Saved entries

--- START ---

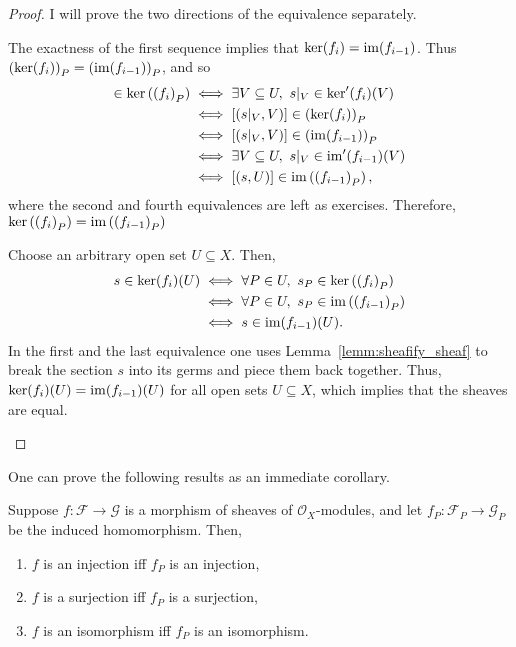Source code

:\begin{proof}
  I will prove the two directions of the equivalence separately.
  \begin{description}[style=nextline]
    \item[$\Longrightarrow\big)$]
          The exactness of the first sequence implies
          that $\ker(f_{i})=\operatorname{im}(f_{i-1})$. Thus $\left(\ker(f_{i})\right)_{P}
          =\left(\operatorname{im}(f_{i-1})\right)_{P}$, and so
          \begin{align*}
            [(s, U)]\in\ker\left(\left(f_{i}\right)_{P}\right)
            &\iff \exists V\subseteq U,\ s\vert_{V}\in\ker^{\prime}(f_{i})(V)\\
            &\iff [(s\vert_{V},V)]\in\left(\ker(f_{i})\right)_{P} \\
            &\iff [(s\vert_{V},V)]\in\left(\im(f_{i-1})\right)_{P} \\
            &\iff \exists V\subseteq U,\ s\vert_{V}\in
              \im^{\prime}(f_{i-1})(V) \\
            &\iff [(s,U)]\in\im\left(\left(f_{i-1}\right)_{P}\right),
          \end{align*}
          where the second and fourth equivalences are left as exercises.
          Therefore, $\ker\left(\left(f_{i}\right)_{P}\right)
          =\operatorname{im}\left(\left(f_{i-1}\right)_{P}\right)$
    \item[$\Longleftarrow\big)$]
          Choose an arbitrary open set $U\subseteq X$. Then,
          \begin{align*}
            s\in\ker(f_{i})(U)
            &\iff \forall P\in U,\ s_{P}\in\ker\left(\left(
              f_{i}\right)_{P}\right) \\
            &\iff \forall P\in U,\ s_{P}\in\operatorname{im}\left(\left(
              f_{i-1}\right)_{P}\right) \\
            &\iff s\in\operatorname{im}(f_{i-1})(U).
          \end{align*}
          In the first and the last equivalence one uses
          Lemma~\ref{lemm:sheafify_sheaf} to break the section $s$ into
          its germs and piece them back together. Thus,
          $\ker(f_{i})(U)=\operatorname{im}(f_{i-1})(U)$ for all open sets
          $U\subseteq X$, which implies that the sheaves are equal.
  \end{description}
\end{proof}
One can prove the following results as an immediate corollary.
\begin{cor}
  Suppose $f:\mathscr{F}\to\mathscr{G}$ is a morphism of sheaves of
  $\mathscr{O}_{X}$-modules, and let $f_{P}:\mathscr{F}_{P}\to\mathscr{G}_{P}$
  be the induced homomorphism. Then,
  \begin{enumerate}
    \item $f$ is an injection iff $f_{P}$ is an injection,
    \item $f$ is a surjection iff $f_{P}$ is a surjection,
    \item $f$ is an isomorphism iff $f_{P}$ is an isomorphism.
  \end{enumerate}
\end{cor}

--- END ---

### Exercise description
Among the lines above, count those containing "forall", and give only the number.

### Task result
2